Planning and Forecasting?

  • Planning and Forecasting are interconnected with each other.  Planning focus on the future which is highly unpredictable. So,  planners have to make an assumption on future events.
  • In order to make correct assumptions predictions of future events is essential.  Forecasting is the primary source of planning which leads to decision making.
  • Forecasting is a prerequisite to planning. Without forecasting, planning will be a waste of time.
  • A business must predict their competitors, technology, social and political conditions to forecast and plan.
  • Planning and forecasting are concerned with the future.
  • Planning is more comprehensive and it includes many elements and sub-elements to come to a decision of how has to be done, what has to done and when has to do. Forecasting involves estimates of future events and provides parameters for planning.


5 Importance of Forecasting

5 Importance of Forecasting

Forecasting is the essence of planning. The future is determined by forecasting.

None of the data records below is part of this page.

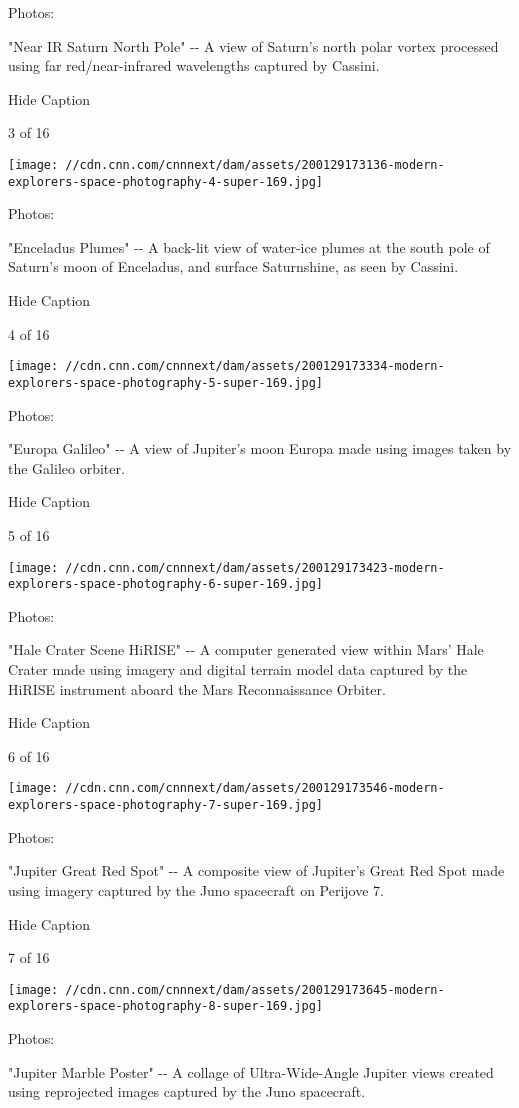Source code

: Photos:

"Near IR Saturn North Pole" -\/- A view of Saturn's north polar vortex
processed using far red/near-infrared wavelengths captured by Cassini.

Hide Caption

3 of 16

\texttt{[image: //cdn.cnn.com/cnnnext/dam/assets/200129173136-modern-explorers-space-photography-4-super-169.jpg]}

Photos:

"Enceladus Plumes" -\/- A back-lit view of water-ice plumes at the south
pole of Saturn's moon of Enceladus, and surface Saturnshine, as seen by
Cassini.

Hide Caption

4 of 16

\texttt{[image: //cdn.cnn.com/cnnnext/dam/assets/200129173334-modern-explorers-space-photography-5-super-169.jpg]}

Photos:

"Europa Galileo" -\/- A view of Jupiter's moon Europa made using images
taken by the Galileo orbiter.

Hide Caption

5 of 16

\texttt{[image: //cdn.cnn.com/cnnnext/dam/assets/200129173423-modern-explorers-space-photography-6-super-169.jpg]}

Photos:

"Hale Crater Scene HiRISE" -\/- A computer generated view within Mars'
Hale Crater made using imagery and digital terrain model data captured
by the HiRISE instrument aboard the Mars Reconnaissance Orbiter.

Hide Caption

6 of 16

\texttt{[image: //cdn.cnn.com/cnnnext/dam/assets/200129173546-modern-explorers-space-photography-7-super-169.jpg]}

Photos:

"Jupiter Great Red Spot" -\/- A composite view of Jupiter's Great Red
Spot made using imagery captured by the Juno spacecraft on Perijove 7.

Hide Caption

7 of 16

\texttt{[image: //cdn.cnn.com/cnnnext/dam/assets/200129173645-modern-explorers-space-photography-8-super-169.jpg]}

Photos:

"Jupiter Marble Poster" -\/- A collage of Ultra-Wide-Angle Jupiter views
created using reprojected images captured by the Juno spacecraft.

    1. Planning: Forecasting gives primary facts and correct information for effective planning. It improves the quality of managerial level decisions in various ways. The forecasting helps the management to analyze the trend of the market and work accordingly.  The forecasting helps to identify the future demand patterns in which management can have a profitable product mix. Forecasting brings unity of purpose of planning
    2. Co-ordination: Anyone at any level can participate in the process of forecasting. Regular interaction among members brings unity and corporation among members. Forecasting helps the department to work together for specific tasks. So, we will create new ideas and find new ways to face the situation.
    3. Control: forecasting provide control over the situation by giving the right direction at the right time. It is more of a statistical way of analyzing the way. The organization knows the weakness of the forecasting process and take suitable action to overcome the problem. Forecasting shows where the situation has to be controlled and where the control is lacking at its maximum level. From that step, the areas can be easily identified and necessary steps will be taken to make the control effectively.
    4.  Overall Development: Forecasting requires the team to look ahead, think through the future, and improve they’re overall forth. The team automatically develops the habit of collecting, analyzing and interpreting data instead of depending only on intuition. Forecasting depends on the reliability of the information. The team should be more focused on the analytics of the data.
    5. Facing new challenges: forecasting provides clues about the future. With help of the knowledge, managers can save the organization from the impact of the trade cycle and other threats. Without forecasting, external forces may cause huge damage to the organization and opportunities to solve the problem or grow the company might be lost.

Forecasting techniques

6 Forecasting techniques

We have various forecasting techniques which you need to learn
  1. Time series analysis- A time series is a series of data points indexed (or listed or graphed) in time order. Most commonly, a time series is a sequence taken at successive equally spaced points in time.
  2. Extrapolation- Extrapolationinvolves making statistical forecasts by using historical trends that are projected for a specified period of time into the future.
  3. Regression analysis- It is a method to find out relative moments of two or more interrelated series. Computer programming is used to estimate the dependent variable
  4. Input-output analysis- This method is commonly used for estimating the impacts of positive or negative economic shocks and analysing the ripple effects throughout an economy.
  5. Econometric model- Econometrics is the application of statistical methods to economic data in order to give empirical content to economic relationships. More precisely, it is “the quantitative analysis of actual economic phenomena based on the concurrent development of theory and observation, related by appropriate methods of inference”
  6. Historical analogy- This forecasting is based on some analogous conditions elsewhere in the past.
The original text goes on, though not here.